-- RECORDS PROVIDED follows --
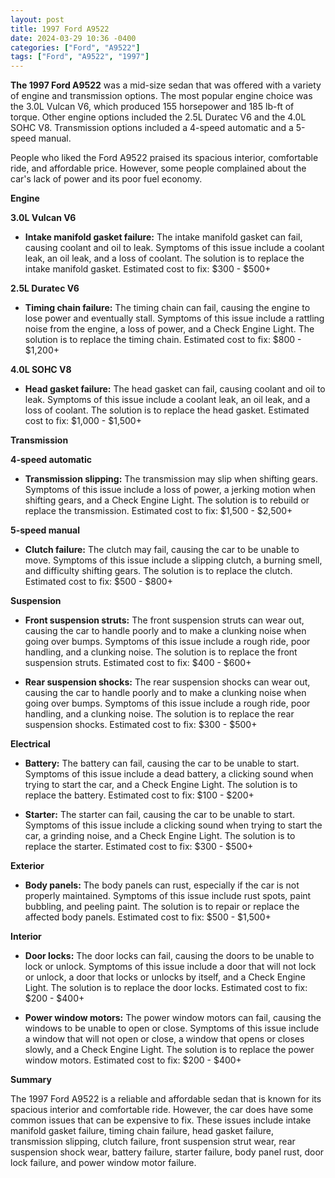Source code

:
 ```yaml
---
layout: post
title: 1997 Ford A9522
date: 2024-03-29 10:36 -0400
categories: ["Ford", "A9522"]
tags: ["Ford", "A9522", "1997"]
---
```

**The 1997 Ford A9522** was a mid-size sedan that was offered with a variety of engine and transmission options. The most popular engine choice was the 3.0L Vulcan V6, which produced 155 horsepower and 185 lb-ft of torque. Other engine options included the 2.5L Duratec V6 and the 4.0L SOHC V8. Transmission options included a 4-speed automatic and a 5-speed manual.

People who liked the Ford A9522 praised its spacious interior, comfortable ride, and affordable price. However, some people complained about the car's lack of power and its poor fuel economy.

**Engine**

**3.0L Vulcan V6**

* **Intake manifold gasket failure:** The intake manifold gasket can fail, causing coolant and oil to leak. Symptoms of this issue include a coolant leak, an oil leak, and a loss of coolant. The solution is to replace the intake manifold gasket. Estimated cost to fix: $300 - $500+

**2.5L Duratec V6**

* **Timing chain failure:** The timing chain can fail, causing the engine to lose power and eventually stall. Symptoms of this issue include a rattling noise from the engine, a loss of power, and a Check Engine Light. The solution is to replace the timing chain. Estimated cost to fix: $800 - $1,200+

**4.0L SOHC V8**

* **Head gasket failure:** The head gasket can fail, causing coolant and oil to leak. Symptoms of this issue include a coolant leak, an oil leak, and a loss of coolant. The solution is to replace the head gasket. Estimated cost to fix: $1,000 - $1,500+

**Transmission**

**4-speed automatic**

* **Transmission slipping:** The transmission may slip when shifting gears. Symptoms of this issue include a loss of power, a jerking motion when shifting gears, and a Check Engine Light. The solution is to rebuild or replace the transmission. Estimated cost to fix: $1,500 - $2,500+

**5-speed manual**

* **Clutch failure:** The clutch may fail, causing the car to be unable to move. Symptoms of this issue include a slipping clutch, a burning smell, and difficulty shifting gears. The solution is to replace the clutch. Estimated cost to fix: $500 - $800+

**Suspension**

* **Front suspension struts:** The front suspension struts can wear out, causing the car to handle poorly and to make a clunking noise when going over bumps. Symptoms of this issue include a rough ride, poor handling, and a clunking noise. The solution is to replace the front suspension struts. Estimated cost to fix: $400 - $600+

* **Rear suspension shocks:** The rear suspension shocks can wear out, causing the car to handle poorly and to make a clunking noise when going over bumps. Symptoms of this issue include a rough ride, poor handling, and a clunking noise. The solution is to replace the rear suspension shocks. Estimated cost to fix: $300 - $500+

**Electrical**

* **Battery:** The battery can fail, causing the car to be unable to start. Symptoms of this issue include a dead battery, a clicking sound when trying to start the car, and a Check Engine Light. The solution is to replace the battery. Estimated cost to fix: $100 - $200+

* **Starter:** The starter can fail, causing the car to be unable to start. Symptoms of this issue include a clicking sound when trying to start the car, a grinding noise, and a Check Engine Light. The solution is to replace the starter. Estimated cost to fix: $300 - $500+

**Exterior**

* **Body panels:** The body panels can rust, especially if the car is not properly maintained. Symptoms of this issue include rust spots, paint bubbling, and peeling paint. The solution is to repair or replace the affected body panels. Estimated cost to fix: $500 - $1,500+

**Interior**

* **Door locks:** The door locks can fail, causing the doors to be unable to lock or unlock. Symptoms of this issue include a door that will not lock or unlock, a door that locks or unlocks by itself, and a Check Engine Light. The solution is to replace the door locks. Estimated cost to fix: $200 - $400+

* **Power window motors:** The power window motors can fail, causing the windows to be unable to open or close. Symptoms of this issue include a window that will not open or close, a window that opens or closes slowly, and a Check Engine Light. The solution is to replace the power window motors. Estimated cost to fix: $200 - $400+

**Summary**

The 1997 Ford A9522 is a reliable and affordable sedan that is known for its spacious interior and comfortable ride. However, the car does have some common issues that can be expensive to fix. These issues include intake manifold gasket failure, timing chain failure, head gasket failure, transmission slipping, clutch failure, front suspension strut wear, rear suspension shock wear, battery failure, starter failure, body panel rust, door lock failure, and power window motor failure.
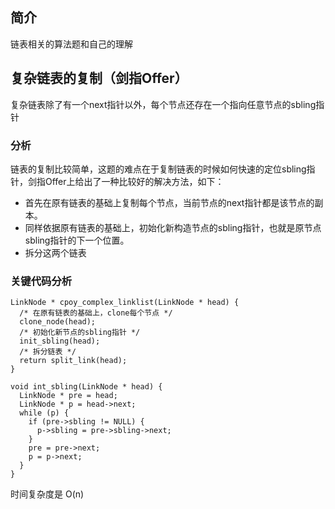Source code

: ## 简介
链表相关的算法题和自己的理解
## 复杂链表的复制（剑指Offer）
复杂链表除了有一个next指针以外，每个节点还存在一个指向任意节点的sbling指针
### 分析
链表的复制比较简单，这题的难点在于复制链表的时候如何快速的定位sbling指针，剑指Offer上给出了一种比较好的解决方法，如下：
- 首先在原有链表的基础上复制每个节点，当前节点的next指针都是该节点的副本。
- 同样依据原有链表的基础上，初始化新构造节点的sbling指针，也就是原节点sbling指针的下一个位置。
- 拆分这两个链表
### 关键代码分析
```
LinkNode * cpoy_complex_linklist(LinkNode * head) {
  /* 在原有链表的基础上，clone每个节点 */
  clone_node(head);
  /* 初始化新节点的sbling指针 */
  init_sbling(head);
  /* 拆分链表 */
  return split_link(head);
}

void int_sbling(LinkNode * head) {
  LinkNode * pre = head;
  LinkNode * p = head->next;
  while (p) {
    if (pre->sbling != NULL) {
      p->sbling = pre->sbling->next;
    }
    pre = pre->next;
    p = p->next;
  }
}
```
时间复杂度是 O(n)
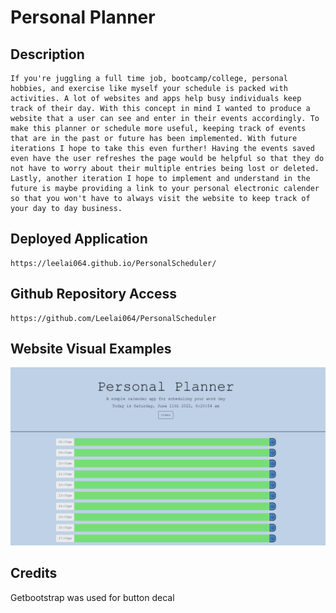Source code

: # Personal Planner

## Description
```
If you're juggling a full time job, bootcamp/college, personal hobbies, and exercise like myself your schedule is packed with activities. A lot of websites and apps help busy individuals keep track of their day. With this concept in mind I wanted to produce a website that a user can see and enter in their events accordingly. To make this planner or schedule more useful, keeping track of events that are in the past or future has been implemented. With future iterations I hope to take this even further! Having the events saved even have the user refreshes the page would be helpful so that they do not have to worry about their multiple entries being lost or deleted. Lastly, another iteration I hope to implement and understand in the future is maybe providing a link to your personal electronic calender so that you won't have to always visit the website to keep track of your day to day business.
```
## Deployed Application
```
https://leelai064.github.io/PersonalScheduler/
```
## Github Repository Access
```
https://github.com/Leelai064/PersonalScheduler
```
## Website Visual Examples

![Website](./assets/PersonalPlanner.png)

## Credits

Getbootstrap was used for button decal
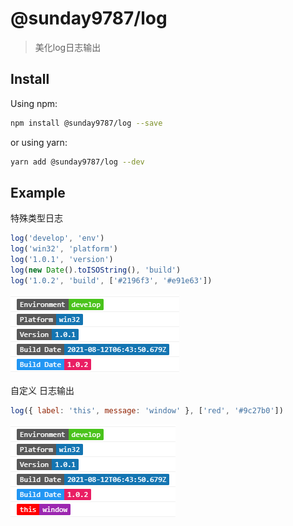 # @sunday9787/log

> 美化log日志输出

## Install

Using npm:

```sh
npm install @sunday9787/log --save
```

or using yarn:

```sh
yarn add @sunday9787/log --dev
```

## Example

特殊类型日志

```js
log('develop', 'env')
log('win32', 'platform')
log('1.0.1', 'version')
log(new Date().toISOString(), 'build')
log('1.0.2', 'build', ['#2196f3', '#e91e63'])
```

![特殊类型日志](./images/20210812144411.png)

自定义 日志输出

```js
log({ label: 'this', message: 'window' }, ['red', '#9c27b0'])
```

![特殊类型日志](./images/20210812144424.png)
-- RECORDS PROVIDED concluded --
WORK ITEM: Please reproduce exactly the lines in the listing above from the one containing "fix: $1,500 - $2,500+" through the one containing "fix: $100 - $200+", both included, and nothing more.

SOLVED EXERCISE:
* **Transmission slipping:** The transmission may slip when shifting gears. Symptoms of this issue include a loss of power, a jerking motion when shifting gears, and a Check Engine Light. The solution is to rebuild or replace the transmission. Estimated cost to fix: $1,500 - $2,500+

**5-speed manual**

* **Clutch failure:** The clutch may fail, causing the car to be unable to move. Symptoms of this issue include a slipping clutch, a burning smell, and difficulty shifting gears. The solution is to replace the clutch. Estimated cost to fix: $500 - $800+

**Suspension**

* **Front suspension struts:** The front suspension struts can wear out, causing the car to handle poorly and to make a clunking noise when going over bumps. Symptoms of this issue include a rough ride, poor handling, and a clunking noise. The solution is to replace the front suspension struts. Estimated cost to fix: $400 - $600+

* **Rear suspension shocks:** The rear suspension shocks can wear out, causing the car to handle poorly and to make a clunking noise when going over bumps. Symptoms of this issue include a rough ride, poor handling, and a clunking noise. The solution is to replace the rear suspension shocks. Estimated cost to fix: $300 - $500+

**Electrical**

* **Battery:** The battery can fail, causing the car to be unable to start. Symptoms of this issue include a dead battery, a clicking sound when trying to start the car, and a Check Engine Light. The solution is to replace the battery. Estimated cost to fix: $100 - $200+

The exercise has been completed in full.